From 80bad87c08c8992f5797967f68a200872cfd78f2 Mon Sep 17 00:00:00 2001
From: Karthikeyan Natarajan <karthikeyann@users.noreply.github.com>
Date: Thu, 12 Mar 2026 00:26:09 -0500
Subject: [PATCH 1/5] batching, join-distribution=AUTOMATIC

---
 .../etc_worker/config_native.properties         | 17 +++++++++++++++++
 presto/scripts/generate_presto_config.sh        |  4 ++--
 2 files changed, 19 insertions(+), 2 deletions(-)

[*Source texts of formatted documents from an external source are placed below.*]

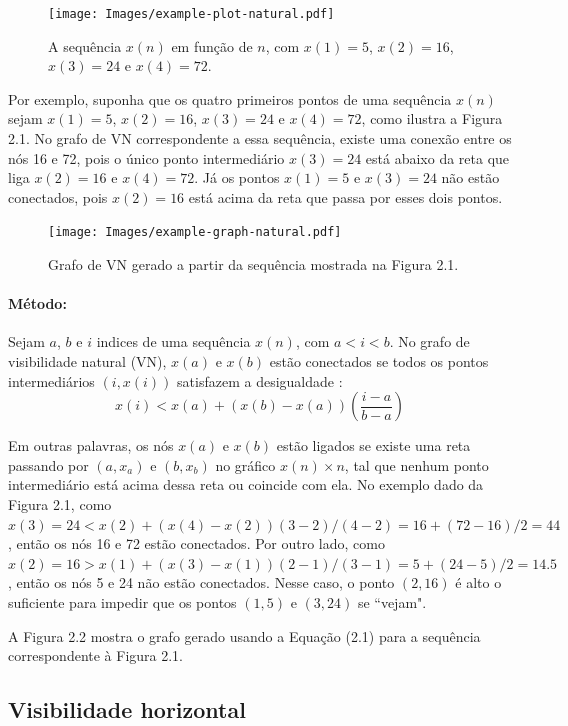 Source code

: \documentclass[12pt,a4paper,fleqn]{report}
\begin{document}
\begin{figure}[h]
    \centering
    \texttt{[image: Images/example-plot-natural.pdf]}
    \caption{A sequência $x(n)$ em função de $n$, com $x(1)=5$, $x(2)=16$, $x(3)=24$ e
$x(4)=72$.}
\end{figure}

Por exemplo, suponha que os quatro primeiros
pontos de uma sequência $x(n)$ sejam $x(1)=5$, $x(2)=16$, $x(3)=24$ e
$x(4)=72$, como ilustra a 
Figura 2.1. No grafo de VN correspondente a essa sequência, existe uma conexão entre os nós 16 e 72, pois 
o único ponto intermediário $x(3)=24$ está abaixo da reta que liga 
$x(2)=16$ e
$x(4)=72$. Já os pontos $x(1)=5$ e $x(3)=24$ não estão conectados, pois  $x(2)=16$ está acima da reta que passa por esses dois pontos.


\begin{figure}[h]
    \centering
    \texttt{[image: Images/example-graph-natural.pdf]}
    \caption{Grafo de VN gerado a partir da sequência mostrada na Figura 2.1.}
\end{figure}

\paragraph*{Método:} Sejam $a$, $b$ e $i$ indices de uma sequência
$x(n)$, com  $a < i < b$. No grafo de visibilidade
natural (VN), $x(a)$ e $x(b)$ estão conectados se todos os pontos
intermediários $(i, x(i))$  satisfazem a desigualdade \cite{a14}:
\begin{equation}
\label{nv}
x(i) < x(a) + \left( x(b)-x(a) \right) \left(
\frac{i - a}{b-a} \right)
\end{equation}

\noindent
Em outras palavras,  os nós $x(a)$ e $x(b)$ estão ligados se existe uma reta
passando por $(a,x_a)$ e $(b,x_b)$ no gráfico $x(n) \times n$, tal que nenhum ponto
intermediário está acima dessa reta ou coincide com ela.
No exemplo dado da Figura 2.1, como
$x(3)= 24 < x(2) + (x(4)-x(2)) (3-2)/(4-2)= 16 + (72-16)/2 = 44$, então os nós 16 e 72 estão conectados. Por outro lado, como
$x(2)=16 > x(1) +
(x(3)-x(1))(2-1)/(3-1) = 5 + (24-5)/2 = 14.5$, então os nós 5 e 24 não estão conectados. Nesse caso, o ponto $(2,16)$
é alto o suficiente para impedir que os pontos $(1,5)$ e $(3,24)$
se ``vejam".

A Figura 2.2 mostra o grafo gerado usando a Equação (2.1) para a sequência correspondente à Figura 2.1.


\subsection{Visibilidade horizontal}
\end{document}
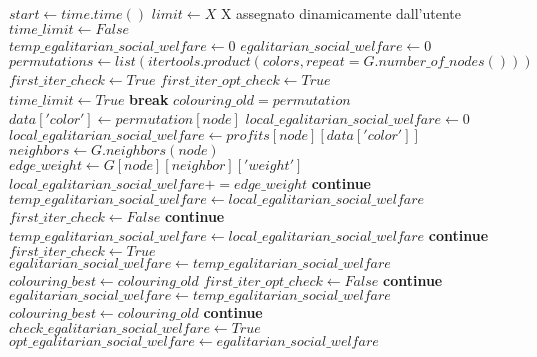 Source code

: \newpage
\begin{algorithmic}

\State $start\gets time.time()$
\State $limit\gets X$ \Comment X assegnato dinamicamente dall'utente
\State $time\_limit\gets False$ \\

\State $temp\_egalitarian\_social\_welfare\gets 0$
\State $egalitarian\_social\_welfare\gets 0$
\State $permutations\gets list(itertools.product(colors, repeat=G.number\_of\_nodes()))$
\State $first\_iter\_check\gets True$
\State $first\_iter\_opt\_check\gets True$ \\

		\State $time\_limit\gets True$ 
		\State \textbf{break}
	\EndIf
	\State $colouring\_old = permutation$
		\State $data['color']\gets permutation[node]$
	\EndFor
		\State $local\_egalitarian\_social\_welfare\gets 0$
		\State $local\_egalitarian\_social\_welfare\gets profits[node][data['color']]$
		\State $neighbors\gets G.neighbors(node)$
				\State $edge\_weight\gets G[node][neighbor]['weight']$
				\State $local\_egalitarian\_social\_welfare += edge\_weight$
			\Else
				\State \textbf{continue}
			\EndIf
		\EndFor
			\State $temp\_egalitarian\_social\_welfare\gets local\_egalitarian\_social\_welfare$
			\State $first\_iter\_check\gets False$
			\State \textbf{continue}
		\EndIf	
			\State $temp\_egalitarian\_social\_welfare\gets local\_egalitarian\_social\_welfare$
		\Else
			\State \textbf{continue}	
		\EndIf
	\State $first\_iter\_check\gets True$
		\State $egalitarian\_social\_welfare\gets temp\_egalitarian\_social\_welfare$
		\State $colouring\_best\gets colouring\_old$
		\State $first\_iter\_opt\_check\gets False$
		\State \textbf{continue}
	\EndIf	
		\State $egalitarian\_social\_welfare\gets temp\_egalitarian\_social\_welfare$
		\State $colouring\_best\gets colouring\_old$
	\Else
		\State \textbf{continue}	
	\EndIf
	\EndFor
\EndFor \\

	\State $check\_egalitarian\_social\_welfare\gets True$
	\State $opt\_egalitarian\_social\_welfare\gets egalitarian\_social\_welfare$
\EndIf

\end{algorithmic}

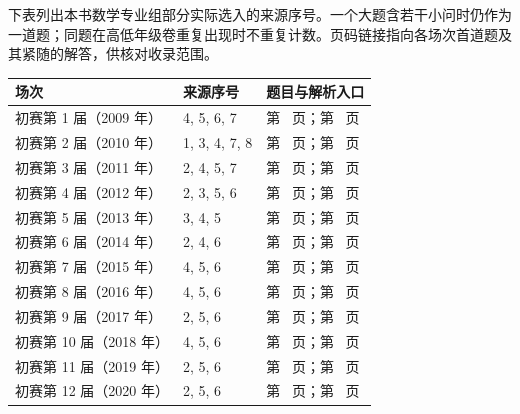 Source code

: \documentclass[UTF8,12pt,a4paper,fontset=fandol]{ctexart}
\begin{document}
下表列出本书数学专业组部分实际选入的来源序号。一个大题含若干小问时仍作为一道题；同题在高低年级卷重复出现时不重复计数。页码链接指向各场次首道题及其紧随的解答，供核对收录范围。
\begin{longtable}{p{}p{}p{}}
\toprule 场次 & 来源序号 & 题目与解析入口\\\midrule\endhead


初赛第 1 届（2009 年） & 4, 5, 6, 7 & 第~\pageref{ex:pre01-math:4} 页；第~\pageref{ans:pre01-math:4} 页\\

初赛第 2 届（2010 年） & 1, 3, 4, 7, 8 & 第~\pageref{ex:pre02-math:1} 页；第~\pageref{ans:pre02-math:1} 页\\

初赛第 3 届（2011 年） & 2, 4, 5, 7 & 第~\pageref{ex:pre03-math:2} 页；第~\pageref{ans:pre03-math:2} 页\\

初赛第 4 届（2012 年） & 2, 3, 5, 6 & 第~\pageref{ex:pre04-math:2} 页；第~\pageref{ans:pre04-math:2} 页\\

初赛第 5 届（2013 年） & 3, 4, 5 & 第~\pageref{ex:pre05-math:3} 页；第~\pageref{ans:pre05-math:3} 页\\

初赛第 6 届（2014 年） & 2, 4, 6 & 第~\pageref{ex:pre06-math:2} 页；第~\pageref{ans:pre06-math:2} 页\\

初赛第 7 届（2015 年） & 4, 5, 6 & 第~\pageref{ex:pre07-math:4} 页；第~\pageref{ans:pre07-math:4} 页\\

初赛第 8 届（2016 年） & 4, 5, 6 & 第~\pageref{ex:pre08-math:4} 页；第~\pageref{ans:pre08-math:4} 页\\

初赛第 9 届（2017 年） & 2, 5, 6 & 第~\pageref{ex:pre09-math:2} 页；第~\pageref{ans:pre09-math:2} 页\\

初赛第 10 届（2018 年） & 4, 5, 6 & 第~\pageref{ex:pre10-math:4} 页；第~\pageref{ans:pre10-math:4} 页\\

初赛第 11 届（2019 年） & 2, 5, 6 & 第~\pageref{ex:ch10-11th-A:2} 页；第~\pageref{ans:ch10-11th-A:2} 页\\

初赛第 12 届（2020 年） & 2, 5, 6 & 第~\pageref{ex:ch09-12th-A:2} 页；第~\pageref{ans:ch09-12th-A:2} 页\\


\end{longtable}
\end{document}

diff --git a/presto/docker/config/template/etc_worker/config_native.properties b/presto/docker/config/template/etc_worker/config_native.properties
index c36788c7..11292ff3 100644
--- a/presto/docker/config/template/etc_worker/config_native.properties
+++ b/presto/docker/config/template/etc_worker/config_native.properties
@@ -41,3 +41,20 @@ cudf.exchange.server.port=0000
 cudf.memory_resource=async
 
 async-data-cache-enabled=false
+
+# Disable JIT because it take a few iterations to warm up jit cache in all workers
+cudf.jit_expression_enabled=false
+# Turn on to use intra-node exchange optimization.
+# NOTE: In cudf exchange 20260212 branch, this is needed for UCX to use nvlink.
+cudf.intra_node_exchange=true
+
+# Use 100M rows per chunk for cudf partitioned output.
+# NOTE: This is not yet propagated to the worker properly because only a fixed set of query configs are supported.
+#       https://github.com/prestodb/presto/blob/a62672886152c8c6b61cf301d246f217d850e357/presto-native-execution/presto_cpp/main/PrestoToVeloxQueryConfig.cpp#L106-L224
+#       As a result, this needs to be hardcoded right now.
+cudf.partitioned_output_batch_rows=100000000
+
+# Enable cudf rebatching before aggregations.
+cudf.concat_optimization_enabled=true
+cudf.batch_size_min_threshold=100000000
+
diff --git a/presto/scripts/generate_presto_config.sh b/presto/scripts/generate_presto_config.sh
index cc20b82a..23d0fbfb 100755
--- a/presto/scripts/generate_presto_config.sh
+++ b/presto/scripts/generate_presto_config.sh
@@ -53,8 +53,8 @@ function duplicate_worker_configs() {
     # make cudf.exchange=true if we are running multiple workers
     sed -i "s+cudf.exchange=false+cudf.exchange=true+g" ${worker_native_config}
     # make join-distribution-type=PARTITIONED if we are running multiple workers
-    # (ucx exchange does not currently support BROADCAST partition type)
-    sed -i "s+join-distribution-type=.*+join-distribution-type=PARTITIONED+g" ${coord_native_config}
+    # ucx exchange supports PARTITIONED and BROADCAST partition types
+    # sed -i "s+join-distribution-type=.*+join-distribution-type=PARTITIONED+g" ${coord_native_config}
   fi
 
   # Each worker node needs to have it's own http-server port.  This isn't used, but

From 284169030ad3435a3bd70e460100ce8ff5203dc4 Mon Sep 17 00:00:00 2001
From: Karthikeyan Natarajan <karthikeyann@users.noreply.github.com>
Date: Thu, 12 Mar 2026 00:27:30 -0500
Subject: [PATCH 2/5] Enable NUMA binding

---
 .../docker-compose.native-gpu.yml.jinja       |  3 +++
 presto/docker/launch_presto_servers.sh        | 21 +++++++++++++++++--
 presto/docker/native_build.dockerfile         |  2 +-
 3 files changed, 23 insertions(+), 3 deletions(-)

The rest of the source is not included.